Q. I recently purchased three altum angelfish, and they have been eating and doing very well in a 265-gallon planted community aquarium. Recently, I noticed one of them with its mouth stuck wide open. I then discovered that it had tried to swallow one of my Otocinclus catfish, which was still in its mouth! What can I do to get the catfish out of the angelfish’s mouth? I tried to pull it out, but I didn’t want to pull too hard because I know the Otocinclus has spines in the fins. Have you ever heard of angelfish eating Otocinclus? I have several regular angelfish, some much bigger than the wild altums, and they never seem to bother any of my Otocinclus or other smaller fish.
A. I’m not surprised that one of your altum angelfish (Pterophyllum altum) has tried to eat one of your Otocinclus catfish. With all the stories one hears about angelfish eating smaller tankmates, such as neon tetras (Paracheirodon innesi), it’s to be expected that other small species like Otocinclus would also make the list of angelfish dietary supplements. So, to answer your second question first: Yes, it happens regularly.
Over the years, my experience with Pterophyllum has shown them to be very efficient and determined predators of other cichlid fry. Combined with their reputation for eating neon tetras, one can easily see that Pterophyllum are fish eaters — at least opportunistically — despite the popular notions of refinement and restraint bestowed upon them by their owners. I think your altum was simply trying to do what it would have done in the wild.
Extracting a spiny catfish from the mouth of an angelfish can be difficult, and unfortunately often results in the death of both fish. First, you need to assess the situation in terms of how far the altum got in swallowing the Otocinclus. If the pectoral and dorsal spines have locked in place and prevented the angelfish from getting it down very far, you may be able to gently wiggle the Otocinclus out.
It’s likely, however, the fin spines will be stuck firmly in the sides and roof of the angelfish’s mouth, so significant movement is simply not possible. If that’s the case, then a surgical extraction is needed. A very small pair of scissors can be used to cut off the pectoral and dorsal spines of the Otocinclus so the catfish can be removed. Unfortunately, the procedure will probably result in the death of the catfish.

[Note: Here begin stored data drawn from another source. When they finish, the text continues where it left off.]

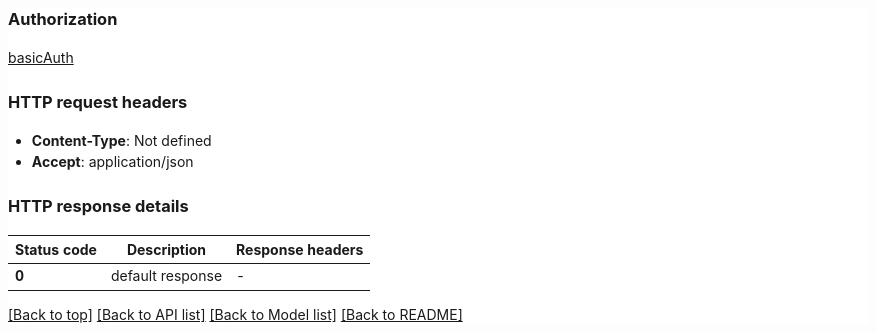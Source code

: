 ### Authorization

[basicAuth](../README.md#basicAuth)

### HTTP request headers

 - **Content-Type**: Not defined
 - **Accept**: application/json

### HTTP response details
| Status code | Description | Response headers |
|-------------|-------------|------------------|
**0** | default response |  -  |

[[Back to top]](#) [[Back to API list]](../README.md#documentation-for-api-endpoints) [[Back to Model list]](../README.md#documentation-for-models) [[Back to README]](../README.md)

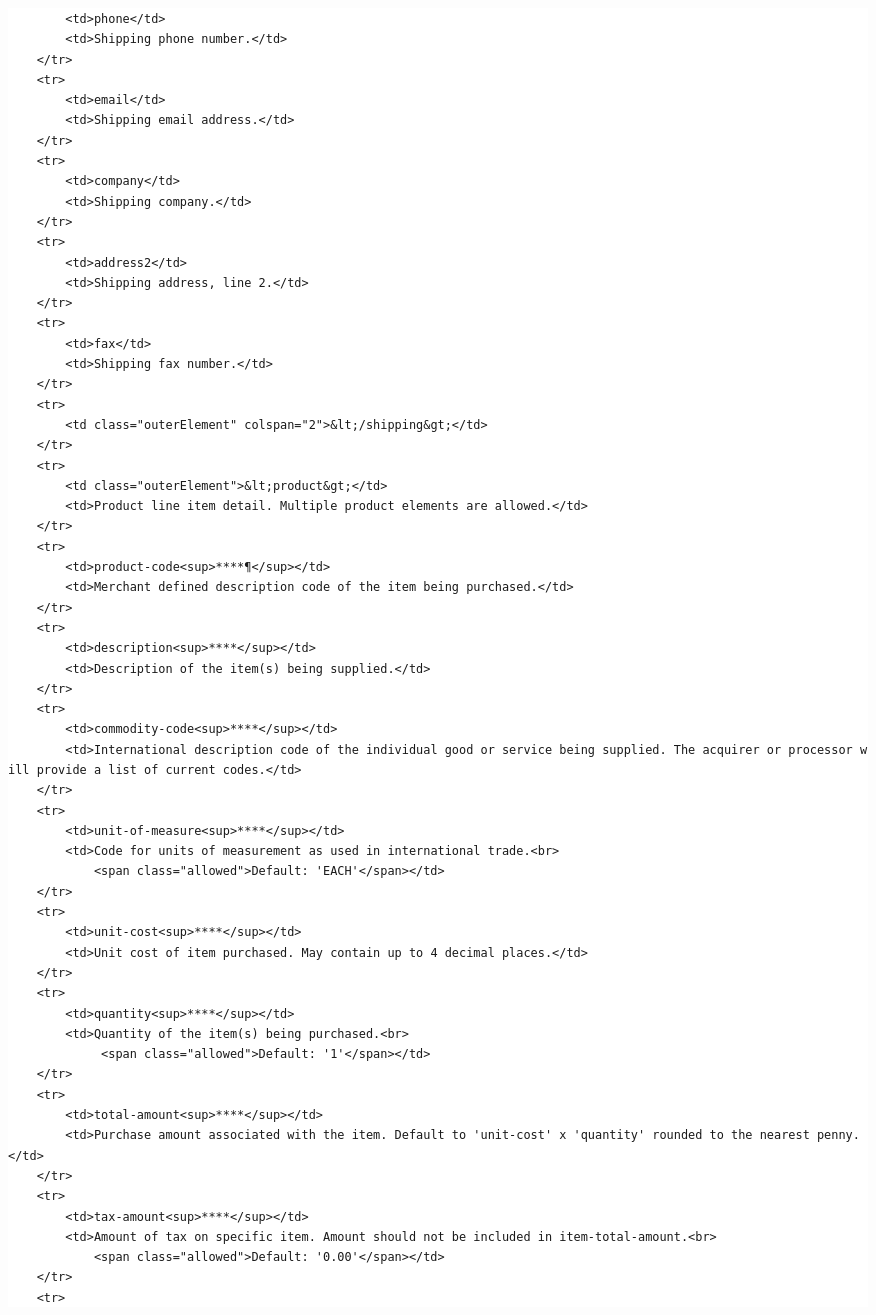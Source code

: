             <td>phone</td>
            <td>Shipping phone number.</td>
        </tr>
        <tr>
            <td>email</td>
            <td>Shipping email address.</td>
        </tr>
        <tr>
            <td>company</td>
            <td>Shipping company.</td>
        </tr>
        <tr>
            <td>address2</td>
            <td>Shipping address, line 2.</td>
        </tr>
        <tr>
            <td>fax</td>
            <td>Shipping fax number.</td>
        </tr>
        <tr>
            <td class="outerElement" colspan="2">&lt;/shipping&gt;</td>
        </tr>
        <tr>
            <td class="outerElement">&lt;product&gt;</td>
            <td>Product line item detail. Multiple product elements are allowed.</td>
        </tr>
        <tr>
            <td>product-code<sup>****¶</sup></td>
            <td>Merchant defined description code of the item being purchased.</td>
        </tr>
        <tr>
            <td>description<sup>****</sup></td>
            <td>Description of the item(s) being supplied.</td>
        </tr>
        <tr>
            <td>commodity-code<sup>****</sup></td>
            <td>International description code of the individual good or service being supplied. The acquirer or processor will provide a list of current codes.</td>
        </tr>
        <tr>
            <td>unit-of-measure<sup>****</sup></td>
            <td>Code for units of measurement as used in international trade.<br>
                <span class="allowed">Default: 'EACH'</span></td>
        </tr>
        <tr>
            <td>unit-cost<sup>****</sup></td>
            <td>Unit cost of item purchased. May contain up to 4 decimal places.</td>
        </tr>
        <tr>
            <td>quantity<sup>****</sup></td>
            <td>Quantity of the item(s) being purchased.<br>
                 <span class="allowed">Default: '1'</span></td>
        </tr>
        <tr>
            <td>total-amount<sup>****</sup></td>
            <td>Purchase amount associated with the item. Default to 'unit-cost' x 'quantity' rounded to the nearest penny.</td>
        </tr>
        <tr>
            <td>tax-amount<sup>****</sup></td>
            <td>Amount of tax on specific item. Amount should not be included in item-total-amount.<br>
                <span class="allowed">Default: '0.00'</span></td>
        </tr>
        <tr>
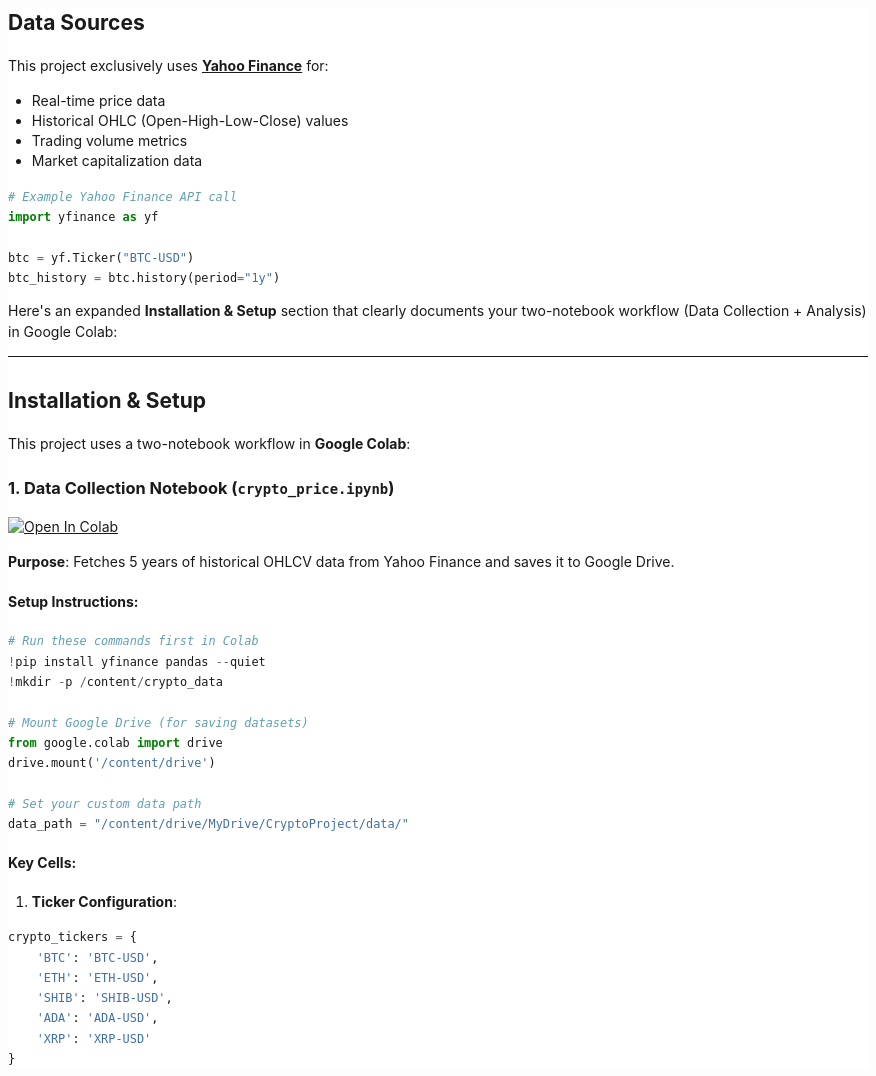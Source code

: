 ## Data Sources

This project exclusively uses **[Yahoo Finance](https://finance.yahoo.com/cryptocurrencies/)** for:
- Real-time price data
- Historical OHLC (Open-High-Low-Close) values
- Trading volume metrics
- Market capitalization data

```python
# Example Yahoo Finance API call
import yfinance as yf

btc = yf.Ticker("BTC-USD")
btc_history = btc.history(period="1y")
```
Here's an expanded **Installation & Setup** section that clearly documents your two-notebook workflow (Data Collection + Analysis) in Google Colab:

---

## Installation & Setup

This project uses a two-notebook workflow in **Google Colab**:

### 1. Data Collection Notebook (`crypto_price.ipynb`)
[![Open In Colab](https://colab.research.google.com/assets/colab-badge.svg)](https://github.com/LexMainye/Crypto-Price-Analysis/blob/main/Crypto_Price_Data.ipynb)

**Purpose**: Fetches 5 years of historical OHLCV data from Yahoo Finance and saves it to Google Drive.

#### Setup Instructions:
```python
# Run these commands first in Colab
!pip install yfinance pandas --quiet
!mkdir -p /content/crypto_data

# Mount Google Drive (for saving datasets)
from google.colab import drive
drive.mount('/content/drive')

# Set your custom data path
data_path = "/content/drive/MyDrive/CryptoProject/data/"
```

#### Key Cells:
1. **Ticker Configuration**:
```python
crypto_tickers = {
    'BTC': 'BTC-USD',
    'ETH': 'ETH-USD', 
    'SHIB': 'SHIB-USD',
    'ADA': 'ADA-USD',
    'XRP': 'XRP-USD'
}
```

If you decide to go this route, remember to remove the spines from the altum’s mouth before you release it back into the aquarium. The procedure will also be extremely stressful on the altum, so any effort to get the angelfish back in the water and keep the procedure as brief as possible will help the angelfish to recover. There is, of course, the chance that despite your best care the altum will succumb to the stress.
Hindsight — taking at least some advantage from this experience – should cause you to re-think the community of fish you have in the aquarium. I suggest replacing the Otocinclus with a larger species of algae eater to deter your angelfish from attempting to eat such a dangerous meal. There are larger Otocinclus occasionally available from specialty importers; research some of the alternatives and ask your local aquarium store to order some for you.
As your altum grow larger, your current Otocinclus will look increasingly smaller to them, making these little catfish even more tempting as a meal. I’d replace them with larger alternatives before another of your altums bites off more than it can chew!